Dataset entries:
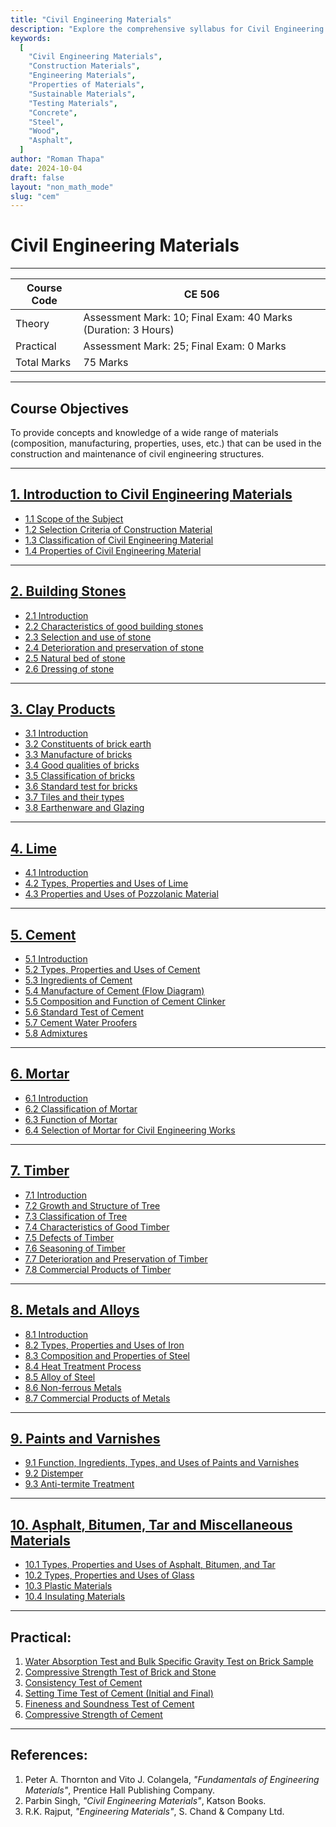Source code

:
 ```yaml
---
title: "Civil Engineering Materials"
description: "Explore the comprehensive syllabus for Civil Engineering Materials, including properties, types, testing, sustainability, and emerging trends."
keywords:
  [
    "Civil Engineering Materials",
    "Construction Materials",
    "Engineering Materials",
    "Properties of Materials",
    "Sustainable Materials",
    "Testing Materials",
    "Concrete",
    "Steel",
    "Wood",
    "Asphalt",
  ]
author: "Roman Thapa"
date: 2024-10-04
draft: false
layout: "non_math_mode"
slug: "cem"
---
```


# Civil Engineering Materials

---

| Course Code | CE 506                                                        |
| ----------- | ------------------------------------------------------------- |
| Theory      | Assessment Mark: 10; Final Exam: 40 Marks (Duration: 3 Hours) |
| Practical   | Assessment Mark: 25; Final Exam: 0 Marks                      |
| Total Marks | 75 Marks                                                      |

---

## Course Objectives

To provide concepts and knowledge of a wide range of materials (composition, manufacturing, properties, uses, etc.) that can be used in the construction and maintenance of civil engineering structures.

---

## [1. Introduction to Civil Engineering Materials](./intro/intro.md)

- [1.1 Scope of the Subject](./introduction-to-civil-engineering-materials/scope-of-subject.md)
- [1.2 Selection Criteria of Construction Material](./introduction-to-civil-engineering-materials/selection-criteria.md)
- [1.3 Classification of Civil Engineering Material](./introduction-to-civil-engineering-materials/classification-material.md)
- [1.4 Properties of Civil Engineering Material](./introduction-to-civil-engineering-materials/properties-material.md)

---

## [2. Building Stones](./building-stones/building-stones.md)

- [2.1 Introduction](./building-stones/introduction.md)
- [2.2 Characteristics of good building stones](./building-stones/characteristics-good-stones.md)
- [2.3 Selection and use of stone](./building-stones/selection-use-stone.md)
- [2.4 Deterioration and preservation of stone](./building-stones/deterioration-preservation-stone.md)
- [2.5 Natural bed of stone](./building-stones/natural-bed-stone.md)
- [2.6 Dressing of stone](./building-stones/dressing-stone.md)

---

## [3. Clay Products](./clay-products/clay-products.md)

- [3.1 Introduction](./clay-products/introduction.md)
- [3.2 Constituents of brick earth](./clay-products/constituents-brick-earth.md)
- [3.3 Manufacture of bricks](./clay-products/manufacture-bricks.md)
- [3.4 Good qualities of bricks](./clay-products/good-qualities-bricks.md)
- [3.5 Classification of bricks](./clay-products/classification-bricks.md)
- [3.6 Standard test for bricks](./clay-products/standard-test-bricks.md)
- [3.7 Tiles and their types](./clay-products/tiles-types.md)
- [3.8 Earthenware and Glazing](./clay-products/earthenware-glazing.md)

---

## [4. Lime](./lime/lime.md)

- [4.1 Introduction](./lime/introduction.md)
- [4.2 Types, Properties and Uses of Lime](./lime/types-properties-uses.md)
- [4.3 Properties and Uses of Pozzolanic Material](./lime/properties-uses-pozzolanic-material.md)

---

## [5. Cement](./cement/cement.md)

- [5.1 Introduction](./cement/introduction.md)
- [5.2 Types, Properties and Uses of Cement](./cement/types-properties-uses.md)
- [5.3 Ingredients of Cement](./cement/ingredients.md)
- [5.4 Manufacture of Cement (Flow Diagram)](./cement/manufacture.md)
- [5.5 Composition and Function of Cement Clinker](./cement/composition-function-clinker.md)
- [5.6 Standard Test of Cement](./cement/standard-test.md)
- [5.7 Cement Water Proofers](./cement/cement-water-proofers.md)
- [5.8 Admixtures](./cement/admixtures.md)

---

## [6. Mortar](./mortar/mortar.md)

- [6.1 Introduction](./mortar/introduction.md)
- [6.2 Classification of Mortar](./mortar/classification.md)
- [6.3 Function of Mortar](./mortar/function.md)
- [6.4 Selection of Mortar for Civil Engineering Works](./mortar/selection.md)

---

## [7. Timber](./timber/timber.md)

- [7.1 Introduction](./timber/introduction.md)
- [7.2 Growth and Structure of Tree](./timber/growth-structure.md)
- [7.3 Classification of Tree](./timber/classification.md)
- [7.4 Characteristics of Good Timber](./timber/characteristics-good.md)
- [7.5 Defects of Timber](./timber/defects.md)
- [7.6 Seasoning of Timber](./timber/seasoning.md)
- [7.7 Deterioration and Preservation of Timber](./timber/deterioration-preservation.md)
- [7.8 Commercial Products of Timber](./timber/commercial-products.md)

---

## [8. Metals and Alloys](./metals-and-alloys/metals-and-alloys.md)

- [8.1 Introduction](./metals-and-alloys/introduction.md)
- [8.2 Types, Properties and Uses of Iron](./metals-and-alloys/types-properties-iron.md)
- [8.3 Composition and Properties of Steel](./metals-and-alloys/composition-properties-steel.md)
- [8.4 Heat Treatment Process](./metals-and-alloys/heat-treatment.md)
- [8.5 Alloy of Steel](./metals-and-alloys/alloy-of-steel.md)
- [8.6 Non-ferrous Metals](./metals-and-alloys/non-ferrous-metals.md)
- [8.7 Commercial Products of Metals](./metals-and-alloys/commercial-products.md)

---

## [9. Paints and Varnishes](./paints-and-varnishes/paints-and-varnishes.md)

- [9.1 Function, Ingredients, Types, and Uses of Paints and Varnishes](./paints-and-varnishes/function-ingredients-types.md)
- [9.2 Distemper](./paints-and-varnishes/distemper.md)
- [9.3 Anti-termite Treatment](./paints-and-varnishes/anti-termite-treatment.md)

---

## [10. Asphalt, Bitumen, Tar and Miscellaneous Materials](./asphalt-bitumen-tar/asphalt-bitumen-tar.md)

- [10.1 Types, Properties and Uses of Asphalt, Bitumen, and Tar](./asphalt-bitumen-tar/types-properties-uses.md)
- [10.2 Types, Properties and Uses of Glass](./asphalt-bitumen-tar/types-properties-uses-glass.md)
- [10.3 Plastic Materials](./asphalt-bitumen-tar/plastic-materials.md)
- [10.4 Insulating Materials](./asphalt-bitumen-tar/insulating-materials.md)

---

## Practical:

1. [Water Absorption Test and Bulk Specific Gravity Test on Brick Sample](./practical-tests/water-absorption-test)
2. [Compressive Strength Test of Brick and Stone](./practical-tests/compressive-strength-test)
3. [Consistency Test of Cement](./practical-tests/consistency-test)
4. [Setting Time Test of Cement (Initial and Final)](./practical-tests/setting-time-test)
5. [Fineness and Soundness Test of Cement](./practical-tests/fineness-soundness-test)
6. [Compressive Strength of Cement](./practical-tests/compressive-strength-cement)

---

## References:

1. Peter A. Thornton and Vito J. Colangela, _"Fundamentals of Engineering Materials"_, Prentice Hall Publishing Company.
2. Parbin Singh, _"Civil Engineering Materials"_, Katson Books.
3. R.K. Rajput, _"Engineering Materials"_, S. Chand & Company Ltd.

What is being asked:
When a line contains the string "Function", copy it from the records.

Written solution:
- [5.5 Composition and Function of Cement Clinker](./cement/composition-function-clinker.md)
- [6.3 Function of Mortar](./mortar/function.md)
- [9.1 Function, Ingredients, Types, and Uses of Paints and Varnishes](./paints-and-varnishes/function-ingredients-types.md)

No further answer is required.